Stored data
┄┄┄┄┄┄┄┄┄┄
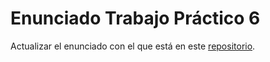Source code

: # Enunciado Trabajo Práctico 6

Actualizar el enunciado con el que está en este [repositorio](https://github.com/MSE-SDC/MSE-SDC-6Co2021).
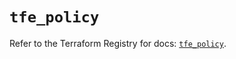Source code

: # `tfe_policy`

Refer to the Terraform Registry for docs: [`tfe_policy`](https://registry.terraform.io/providers/hashicorp/tfe/0.69.0/docs/resources/policy).
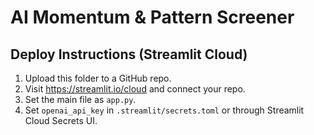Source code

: # AI Momentum & Pattern Screener

## Deploy Instructions (Streamlit Cloud)
1. Upload this folder to a GitHub repo.
2. Visit https://streamlit.io/cloud and connect your repo.
3. Set the main file as `app.py`.
4. Set `openai_api_key` in `.streamlit/secrets.toml` or through Streamlit Cloud Secrets UI.

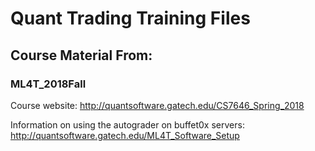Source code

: # Quant Trading Training Files

## Course Material From:
### ML4T_2018Fall
Course website: http://quantsoftware.gatech.edu/CS7646_Spring_2018

Information on using the autograder on buffet0x servers: http://quantsoftware.gatech.edu/ML4T_Software_Setup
┄┄┄┄┄┄┄┄┄┄
Task brief
Each record, word for word, should be printed again without its pictures.

Solution to this problem
Source code

: # Enunciado Trabajo Práctico 6

Actualizar el enunciado con el que está en este [repositorio](https://github.com/MSE-SDC/MSE-SDC-6Co2021).
Source code

: # `tfe_policy`

Refer to the Terraform Registry for docs: [`tfe_policy`](https://registry.terraform.io/providers/hashicorp/tfe/0.69.0/docs/resources/policy).
Source code

: # AI Momentum & Pattern Screener

## Deploy Instructions (Streamlit Cloud)
1. Upload this folder to a GitHub repo.
2. Visit https://streamlit.io/cloud and connect your repo.
3. Set the main file as `app.py`.
4. Set `openai_api_key` in `.streamlit/secrets.toml` or through Streamlit Cloud Secrets UI.

Source code

: # Quant Trading Training Files

## Course Material From:
### ML4T_2018Fall
Course website: http://quantsoftware.gatech.edu/CS7646_Spring_2018

Information on using the autograder on buffet0x servers: http://quantsoftware.gatech.edu/ML4T_Software_Setup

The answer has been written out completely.